I’m a young female RCMP constable with an undergraduate degree in criminal justice and consider myself one of the changing faces of law enforcement in Canada.
Recent controversies have painted the RCMP in a bad light regarding the force’s treatment of female officers, but those are the exceptions, not the rule. The force offers good career opportunities for women, and women have much to offer the RCMP.
Expanding women’s numbers and their influence in policing needs to continue, and I see it is a top priority for ending harassment, and violence against women generally. It isn’t going to be easy, but little is. Police are perceived as resistant to reforms of any kind, and when it comes to women challenging the male-dominant culture, it can appear impossible.

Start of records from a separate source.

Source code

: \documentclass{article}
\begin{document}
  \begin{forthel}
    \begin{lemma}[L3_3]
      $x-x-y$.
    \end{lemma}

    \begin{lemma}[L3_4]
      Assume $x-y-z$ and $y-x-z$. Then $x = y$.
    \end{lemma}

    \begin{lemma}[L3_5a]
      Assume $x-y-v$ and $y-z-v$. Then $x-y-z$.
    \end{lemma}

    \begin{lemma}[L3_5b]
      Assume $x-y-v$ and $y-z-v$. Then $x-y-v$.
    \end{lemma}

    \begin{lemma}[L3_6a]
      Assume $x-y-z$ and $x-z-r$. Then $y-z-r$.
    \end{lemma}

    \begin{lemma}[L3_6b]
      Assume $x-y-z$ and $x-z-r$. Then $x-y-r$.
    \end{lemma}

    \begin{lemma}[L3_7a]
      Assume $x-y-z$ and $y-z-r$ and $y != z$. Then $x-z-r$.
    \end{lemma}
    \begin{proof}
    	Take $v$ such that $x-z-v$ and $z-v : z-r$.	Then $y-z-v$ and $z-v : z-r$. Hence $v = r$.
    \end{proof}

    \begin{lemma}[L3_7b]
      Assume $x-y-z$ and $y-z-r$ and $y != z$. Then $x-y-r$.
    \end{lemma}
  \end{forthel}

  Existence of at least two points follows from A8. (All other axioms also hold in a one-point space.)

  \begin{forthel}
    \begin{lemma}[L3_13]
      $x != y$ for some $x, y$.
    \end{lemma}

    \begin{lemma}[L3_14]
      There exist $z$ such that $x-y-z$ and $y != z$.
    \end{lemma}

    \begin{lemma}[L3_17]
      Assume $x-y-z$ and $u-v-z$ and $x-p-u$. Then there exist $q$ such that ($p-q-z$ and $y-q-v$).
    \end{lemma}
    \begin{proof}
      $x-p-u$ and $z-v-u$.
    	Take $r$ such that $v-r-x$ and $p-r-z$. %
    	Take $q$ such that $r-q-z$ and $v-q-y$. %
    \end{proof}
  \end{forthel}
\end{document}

However, the force’s administration is determined to eliminate underlying anti-women biases and policies that permeate the RCMP, setting a new standard for all police agencies.
As the world prepares to mark the 100th International Women’s Day on March 8, the number of female officers serving in our police forces is at its highest level ever, with women making up more than 20 per cent of police.
The number of female officers in the RCMP has risen significantly in the past 12 years, nearing 30 per cent. This trend has been reflected in the appointment of senior positions, with several of the chief positions in the force now held by women.
Canada’s police force does a fantastic job in every province and territory, and it is encouraging to see that the officers increasingly reflect the society they serve.
As well as delivering hundreds of additional police officers in our remote communities, the RCMP also has a more diverse police force.
We are already fortunate to have females in the majority of police services, and the increasing ranks of female officers who bring a unique skill set are bringing a different perspective to all aspects of policing.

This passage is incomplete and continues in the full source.